Maybe there's a good reason whey nan isn't a true singleton. But I do not yet get it. This behavior is rather error prone in my view.

[EDIT2]

(In reaction to @Sven Marnach)

Carefully reading the answer of @Sven Marnach makes it understandable to me. It is indeed a compromise of the kind one encounters when designing things.

Still the ice is thin:

Having a in (b,) return True if id (a) == id (b) seems to be at odds with the IEEE-754 standard that nan should be unequal to nan.

The conclusion would have to be that while a is in an aggregate, at the same time it isn't, because the thing in the aggregate, namely b has to be considered unequal to a by IEEE standards.

Think I'll use isnan from now on...

Answer 1

The behaviour you see is an artefact of an optimization for the in operator in Python and the fact that nan compares unequal to itself, as required by the IEEE-754 standard.

The in operator in Python returns whether any element in the iterator is equal to the element you are looking for. The expression x in it essentially evaluates to any(x == y for y in it), except that an additional optimization is applied by CPython: to avoid having to call __eq__ on each element, the interpreter first checks whether x and y are the same objects, in which case it immediately returns True.

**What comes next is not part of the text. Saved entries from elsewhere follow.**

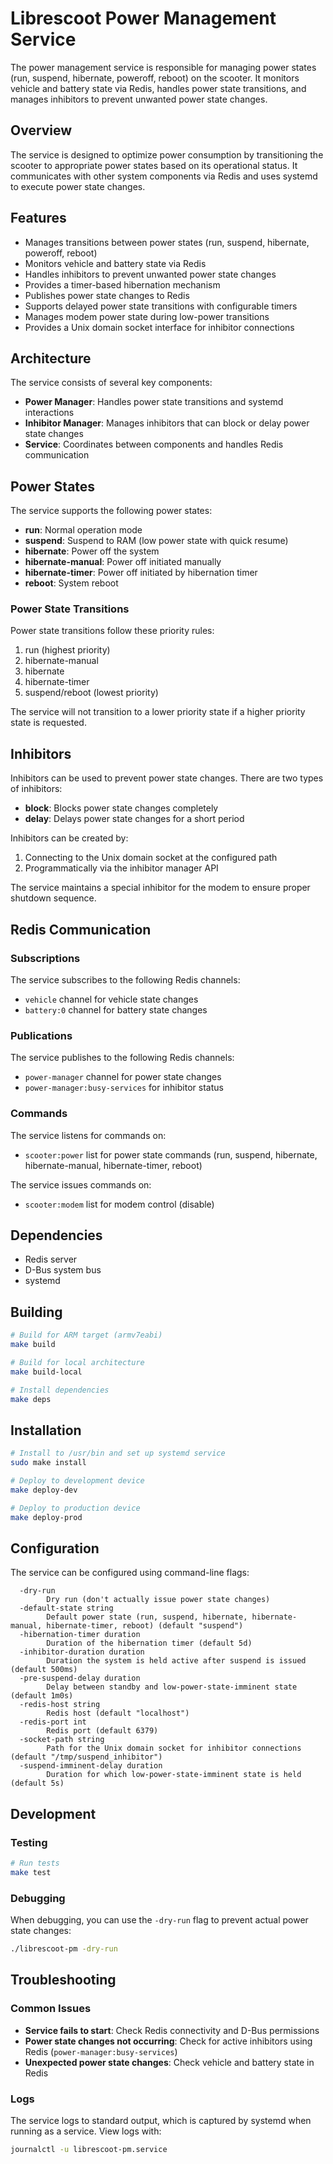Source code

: # Librescoot Power Management Service

The power management service is responsible for managing power states (run, suspend, hibernate, poweroff, reboot) on the scooter. It monitors vehicle and battery state via Redis, handles power state transitions, and manages inhibitors to prevent unwanted power state changes.

## Overview

The service is designed to optimize power consumption by transitioning the scooter to appropriate power states based on its operational status. It communicates with other system components via Redis and uses systemd to execute power state changes.

## Features

- Manages transitions between power states (run, suspend, hibernate, poweroff, reboot)
- Monitors vehicle and battery state via Redis
- Handles inhibitors to prevent unwanted power state changes
- Provides a timer-based hibernation mechanism
- Publishes power state changes to Redis
- Supports delayed power state transitions with configurable timers
- Manages modem power state during low-power transitions
- Provides a Unix domain socket interface for inhibitor connections

## Architecture

The service consists of several key components:

- **Power Manager**: Handles power state transitions and systemd interactions
- **Inhibitor Manager**: Manages inhibitors that can block or delay power state changes
- **Service**: Coordinates between components and handles Redis communication

## Power States

The service supports the following power states:

- **run**: Normal operation mode
- **suspend**: Suspend to RAM (low power state with quick resume)
- **hibernate**: Power off the system
- **hibernate-manual**: Power off initiated manually
- **hibernate-timer**: Power off initiated by hibernation timer
- **reboot**: System reboot

### Power State Transitions

Power state transitions follow these priority rules:
1. run (highest priority)
2. hibernate-manual
3. hibernate
4. hibernate-timer
5. suspend/reboot (lowest priority)

The service will not transition to a lower priority state if a higher priority state is requested.

## Inhibitors

Inhibitors can be used to prevent power state changes. There are two types of inhibitors:

- **block**: Blocks power state changes completely
- **delay**: Delays power state changes for a short period

Inhibitors can be created by:
1. Connecting to the Unix domain socket at the configured path
2. Programmatically via the inhibitor manager API

The service maintains a special inhibitor for the modem to ensure proper shutdown sequence.

## Redis Communication

### Subscriptions

The service subscribes to the following Redis channels:

- `vehicle` channel for vehicle state changes
- `battery:0` channel for battery state changes

### Publications

The service publishes to the following Redis channels:

- `power-manager` channel for power state changes
- `power-manager:busy-services` for inhibitor status

### Commands

The service listens for commands on:

- `scooter:power` list for power state commands (run, suspend, hibernate, hibernate-manual, hibernate-timer, reboot)

The service issues commands on:

- `scooter:modem` list for modem control (disable)

## Dependencies

- Redis server
- D-Bus system bus
- systemd

## Building

```bash
# Build for ARM target (armv7eabi)
make build

# Build for local architecture
make build-local

# Install dependencies
make deps
```

## Installation

```bash
# Install to /usr/bin and set up systemd service
sudo make install

# Deploy to development device
make deploy-dev

# Deploy to production device
make deploy-prod
```

## Configuration

The service can be configured using command-line flags:

```
  -dry-run
        Dry run (don't actually issue power state changes)
  -default-state string
        Default power state (run, suspend, hibernate, hibernate-manual, hibernate-timer, reboot) (default "suspend")
  -hibernation-timer duration
        Duration of the hibernation timer (default 5d)
  -inhibitor-duration duration
        Duration the system is held active after suspend is issued (default 500ms)
  -pre-suspend-delay duration
        Delay between standby and low-power-state-imminent state (default 1m0s)
  -redis-host string
        Redis host (default "localhost")
  -redis-port int
        Redis port (default 6379)
  -socket-path string
        Path for the Unix domain socket for inhibitor connections (default "/tmp/suspend_inhibitor")
  -suspend-imminent-delay duration
        Duration for which low-power-state-imminent state is held (default 5s)
```

## Development

### Testing

```bash
# Run tests
make test
```

### Debugging

When debugging, you can use the `-dry-run` flag to prevent actual power state changes:

```bash
./librescoot-pm -dry-run
```

## Troubleshooting

### Common Issues

- **Service fails to start**: Check Redis connectivity and D-Bus permissions
- **Power state changes not occurring**: Check for active inhibitors using Redis (`power-manager:busy-services`)
- **Unexpected power state changes**: Check vehicle and battery state in Redis

### Logs

The service logs to standard output, which is captured by systemd when running as a service. View logs with:

```bash
journalctl -u librescoot-pm.service
```
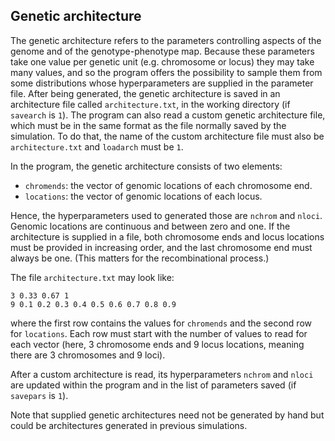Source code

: ## Genetic architecture

The genetic architecture refers to the parameters controlling aspects of the genome and of the genotype-phenotype map. Because these parameters take one value per genetic unit (e.g. chromosome or locus) they may take many values, and so the program offers the possibility to sample them from some distributions whose hyperparameters are supplied in the parameter file. After being generated, the genetic architecture is saved in an architecture file called `architecture.txt`, in the working directory (if `savearch` is `1`). The program can also read a custom genetic architecture file, which must be in the same format as the file normally saved by the simulation. To do that, the name of the custom architecture file must also be `architecture.txt` and `loadarch` must be `1`.

In the program, the genetic architecture consists of two elements:
* `chromends`: the vector of genomic locations of each chromosome end.
* `locations`: the vector of genomic locations of each locus.

Hence, the hyperparameters used to generated those are `nchrom` and `nloci`. Genomic locations are continuous and between zero and one. If the architecture is supplied in a file, both chromosome ends and locus locations must be provided in increasing order, and the last chromosome end must always be one. (This matters for the recombinational process.)

The file `architecture.txt` may look like:

```
3 0.33 0.67 1
9 0.1 0.2 0.3 0.4 0.5 0.6 0.7 0.8 0.9 
```

where the first row contains the values for `chromends` and the second row for `locations`. Each row must start with the number of values to read for each vector (here, 3 chromosome ends and 9 locus locations, meaning there are 3 chromosomes and 9 loci).

After a custom architecture is read, its hyperparameters `nchrom` and `nloci` are updated within the program and in the list of parameters saved (if `savepars` is `1`).

Note that supplied genetic architectures need not be generated by hand but could be architectures generated in previous simulations.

This optimization is fine for almost all objects. After all, it's one of the basic properties of equality that every object compares equal to itself. However, the IEEE-754 standard for floating point numbers requires that nan != nan, so NaN breaks this assumption. This results in the odd behaviour you see: if one nan happens to be the same object as a nan in the iterator, the above-mentioned optimization results in the in operator returning True. However, if the nan in the iterator isn't the same object, Python falls back to __eq__(), and you get False.

Answer 2

Honestly, how NaN is implemented is a total clowntown. This is what happens when you override __eq__ without thinking about consequences:

>>> n1 = math.nan
>>> n2 = math.nan
>>> id(n1) == id(n2)
True
>>> n1 == n2
False

Just use isNan end let them handle all that mess.